What happened in ‘The Believer’?

The seventh episode of season 2 featured the return of Migs Mayfeld, the character played by Burr first seen in season 1. At the start of the episode, Mayfeld is serving time at a work camp when Cara Dune enlists him on a mission to help the Mandalorian rescue the child from Moff Gideon. They need Mayfeld’s knowledge of Imperial codes to help them retrieve information. 

Mayfeld and the Mandalorian hijack a vehicle to get them to the terminal they need, and Mayfeld notices ordinary people on the planet and muses how the empire really isn’t that different from any other ruling class. He tells the Mandalorian: “You said you couldn’t take your helmet off, and now you’ve got a Stormtrooper one on. So what’s the rule? Is it that you can’t take off your Mando helmet or that you can’t show your face? Because there is a difference. … Everybody’s got their lines they don’t cross until things get messy.”
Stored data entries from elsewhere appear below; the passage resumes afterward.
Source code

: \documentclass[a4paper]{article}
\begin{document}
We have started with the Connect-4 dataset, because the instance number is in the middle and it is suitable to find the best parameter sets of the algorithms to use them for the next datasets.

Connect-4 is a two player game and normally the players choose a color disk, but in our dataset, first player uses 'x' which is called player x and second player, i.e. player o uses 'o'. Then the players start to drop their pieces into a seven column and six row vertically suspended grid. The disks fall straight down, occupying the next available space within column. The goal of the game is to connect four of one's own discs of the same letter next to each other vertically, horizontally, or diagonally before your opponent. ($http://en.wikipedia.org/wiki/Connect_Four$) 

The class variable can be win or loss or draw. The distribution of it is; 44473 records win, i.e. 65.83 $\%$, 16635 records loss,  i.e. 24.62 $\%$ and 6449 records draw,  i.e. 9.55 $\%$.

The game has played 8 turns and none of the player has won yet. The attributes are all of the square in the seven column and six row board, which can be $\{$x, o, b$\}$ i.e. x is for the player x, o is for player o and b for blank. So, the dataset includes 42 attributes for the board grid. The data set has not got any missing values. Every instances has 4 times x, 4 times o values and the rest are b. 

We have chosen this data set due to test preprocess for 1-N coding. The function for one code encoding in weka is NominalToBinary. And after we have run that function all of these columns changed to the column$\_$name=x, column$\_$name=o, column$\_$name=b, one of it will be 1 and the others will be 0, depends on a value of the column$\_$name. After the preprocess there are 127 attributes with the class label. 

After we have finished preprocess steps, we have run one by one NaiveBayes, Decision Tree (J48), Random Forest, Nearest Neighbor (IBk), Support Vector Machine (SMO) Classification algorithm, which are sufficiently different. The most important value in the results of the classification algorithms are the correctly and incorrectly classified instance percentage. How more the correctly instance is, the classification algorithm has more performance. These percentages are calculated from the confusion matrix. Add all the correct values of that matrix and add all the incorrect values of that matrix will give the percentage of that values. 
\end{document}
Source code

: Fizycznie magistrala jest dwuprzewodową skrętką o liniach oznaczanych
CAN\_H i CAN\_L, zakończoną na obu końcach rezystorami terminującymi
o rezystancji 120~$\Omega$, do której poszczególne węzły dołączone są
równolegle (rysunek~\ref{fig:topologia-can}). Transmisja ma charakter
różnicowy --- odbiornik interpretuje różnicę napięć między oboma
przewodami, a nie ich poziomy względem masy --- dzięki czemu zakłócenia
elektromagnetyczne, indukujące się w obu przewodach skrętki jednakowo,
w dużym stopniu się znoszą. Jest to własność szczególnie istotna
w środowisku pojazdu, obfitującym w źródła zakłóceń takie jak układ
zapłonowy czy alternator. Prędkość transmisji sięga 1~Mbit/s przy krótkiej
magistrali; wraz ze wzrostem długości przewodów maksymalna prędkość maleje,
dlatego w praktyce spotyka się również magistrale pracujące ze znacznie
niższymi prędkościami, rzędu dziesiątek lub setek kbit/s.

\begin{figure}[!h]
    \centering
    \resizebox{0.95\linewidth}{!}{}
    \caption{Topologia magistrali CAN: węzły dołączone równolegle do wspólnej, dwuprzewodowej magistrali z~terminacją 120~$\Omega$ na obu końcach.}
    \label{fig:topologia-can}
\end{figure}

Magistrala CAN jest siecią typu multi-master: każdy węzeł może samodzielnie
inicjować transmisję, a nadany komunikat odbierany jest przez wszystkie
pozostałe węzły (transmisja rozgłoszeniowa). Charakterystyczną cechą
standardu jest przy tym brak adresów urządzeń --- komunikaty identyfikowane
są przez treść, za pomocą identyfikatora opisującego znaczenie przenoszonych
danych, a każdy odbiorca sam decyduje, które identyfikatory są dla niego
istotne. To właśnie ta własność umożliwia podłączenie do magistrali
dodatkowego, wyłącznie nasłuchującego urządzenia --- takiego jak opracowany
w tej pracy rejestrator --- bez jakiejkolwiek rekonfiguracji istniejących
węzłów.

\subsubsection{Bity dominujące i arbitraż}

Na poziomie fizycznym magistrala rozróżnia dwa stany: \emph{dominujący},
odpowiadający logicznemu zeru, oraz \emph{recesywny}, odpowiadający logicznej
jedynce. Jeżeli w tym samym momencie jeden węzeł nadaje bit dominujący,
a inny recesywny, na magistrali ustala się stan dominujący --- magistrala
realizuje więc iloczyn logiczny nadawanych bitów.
What’s ironic about this is that Burr was known to have disdain for Star Wars before he was cast in the show. Screen Rant found that a fan had dubbed one of Burr’s anti-Star Wars monologues over his Mayfeld dialogue. Casting Burr was a potential minefield, given how toxic fandom sometimes becomes. But some fans ate up Burr’s character — even when he was abrasive. 

How did fans react to ‘The Believer’?

Fans on Reddit took notice not only of the discomfort but the fact that it has precedent. One wrote, “This is my favorite chapter of the series. Things suddenly got realistic, and I felt uncomfortable. I haven’t felt that way since Yoda and Mace Windu overlooked the Clone Army of the Republic… right beside Palpatine.”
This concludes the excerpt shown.